Projective geometry for blueprints

Blueprints are a common generalization of commutative (semi)rings and monoids. The associated geometric objects, blue schemes, are therefore a common generalization of usual scheme theory and ${{\mathbb{F}}_{1}}$–geometry (as considered by Kato [5], Deitmar [3] and Connes-Consani [2]). The possibility of forming semiring schemes allows us to talk about idempotent schemes and tropical schemes (cf. [11]). All this is worked out in [9].

It is known, though not covered in literature yet, that the $\operatorname{Proj}$-construction from usual algebraic geometry has an analogue in ${{\mathbb{F}}_{1}}$-geometry (after Kato, Deitmar and Connes-Consani). In this note we describe a generalization of this to blueprints. In private communication, Koen Thas announced a treatment of $\operatorname{Proj}$ for monoidal schemes (see [13]).

We follow the notations and conventions of [10]. Namely, all blueprints that appear in this note are proper and with a zero. We remark that the following constructions can be carried out for the more general notion of a blueprint as considered in [9]; the reason that we restrict to proper blueprints with a zero is that this allows us to adopt a notation that is common in ${{\mathbb{F}}_{1}}$-geometry.

Namely, we denote by ${\mathbb{A}}^{n}_{B}$ the (blue) affine $n$-space $\operatorname{Spec}\bigl{(}B[T_{1},\dotsc,T_{n}]\bigr{)}$ over a blueprint $B$. In case of a ring, this does not equal the usual affine $n$-space since $B[T_{1},\dotsc,T_{n}]$ is not closed under addition.
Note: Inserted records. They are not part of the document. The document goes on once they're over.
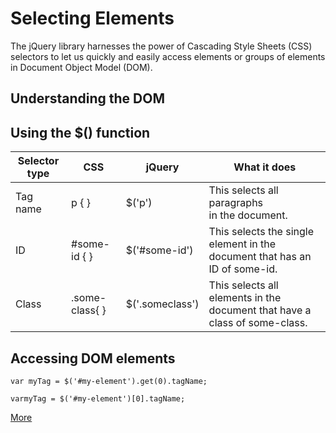 # Selecting Elements #

The jQuery library harnesses the power of Cascading Style Sheets (CSS) selectors to let us quickly and easily access elements or groups of elements in Document Object Model (DOM).

## Understanding the DOM ##

## Using the $() function ##

Selector type|CSS|jQuery|What it does
---|---|---|---
Tag name|p { }|$('p')|This selects all paragraphs<br/>in the document.
ID|#some-id { }|$('#some-id')|This selects the single element in the document that has an ID of some-id.
Class|.some-class{ }|$('.someclass')|This selects all elements in the document that have a class of some-class.

## Accessing DOM elements ##

	var myTag = $('#my-element').get(0).tagName;

	varmyTag = $('#my-element')[0].tagName;


[More](../C#)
Therefore, we denote the usual affine $n$-space over a ring $B$ by ${\vphantom{{\mathbb{A}}}}^{+\!}{{\mathbb{A}}}^{n}_{B}=\operatorname{Spec}\bigl{(}B[T_{1},\dotsc,T_{n}]^{+}\bigr{)}$. Similarly, we use a superscript “$+$” for the usual projective space ${\vphantom{{\mathbb{P}}}}^{+}{{\mathbb{P}}}^{n}_{B}$ and the usual Grassmannian $\operatorname{Gr}(k,n)^{+}_{B}$ over a ring $B$.

Let $B$ be a blueprint and $M$ a subset of $B$. We say that $M$ is additively closed in $B$ if for all additive relations $b\equiv\sum a_{i}$ with $a_{i}\in M$ also $b$ is an element of $M$. Note that, in particular, $0$ is an element of $M$. A graded blueprint is a blueprint $B$ together with additively closed subsets $B_{i}$ for $i\in{\mathbb{N}}$ such that $1\in B_{0}$, such that for all $i,j\in{\mathbb{N}}$ and $a\in B_{i}$, $b\in B_{j}$, the product $ab$ is an element of $B_{i+j}$ and such that for every $b\in B$, there are a unique finite subset $I$ of ${\mathbb{N}}$ and unique non-zero elements $a_{i}\in B_{i}$ for every $i\in I$ such that $b\equiv\sum a_{i}$. An element of $\bigcup_{i\geq 0}B_{i}$ is called homogeneous. If $a\in B_{i}$ is non-zero, then we say, more specifically, that $a$ is homogeneous of degree $i$.

We collect some immediate facts for a graded blueprint $B$ as above. The subset $B_{0}$ is multiplicatively closed, i.e. $B_{0}$ can be seen as a subblueprint of $B$. The subblueprint $B_{0}$ equals $B$ if and only if for all $i>0$, $B_{i}=\{0\}$. In this case we say that $B$ is trivially graded. By the uniqueness of the decomposition into homogeneous elements, we have $B_{i}\cap B_{j}=\{0\}$ for $i\neq j$. This means that the union $\bigcup_{i\geq 0}B_{i}$ has the structure of a wedge product $\bigvee_{i\geq 0}B_{i}$. Since $\bigvee_{i\geq 0}B_{i}$ is multiplicatively closed, it can be seen as a subblueprint of $B$. We define $B_{\textup{hom}}=\bigvee_{i\geq 0}B_{i}$ and call the subblueprint $B_{\textup{hom}}$ the homogeneous part of $B$.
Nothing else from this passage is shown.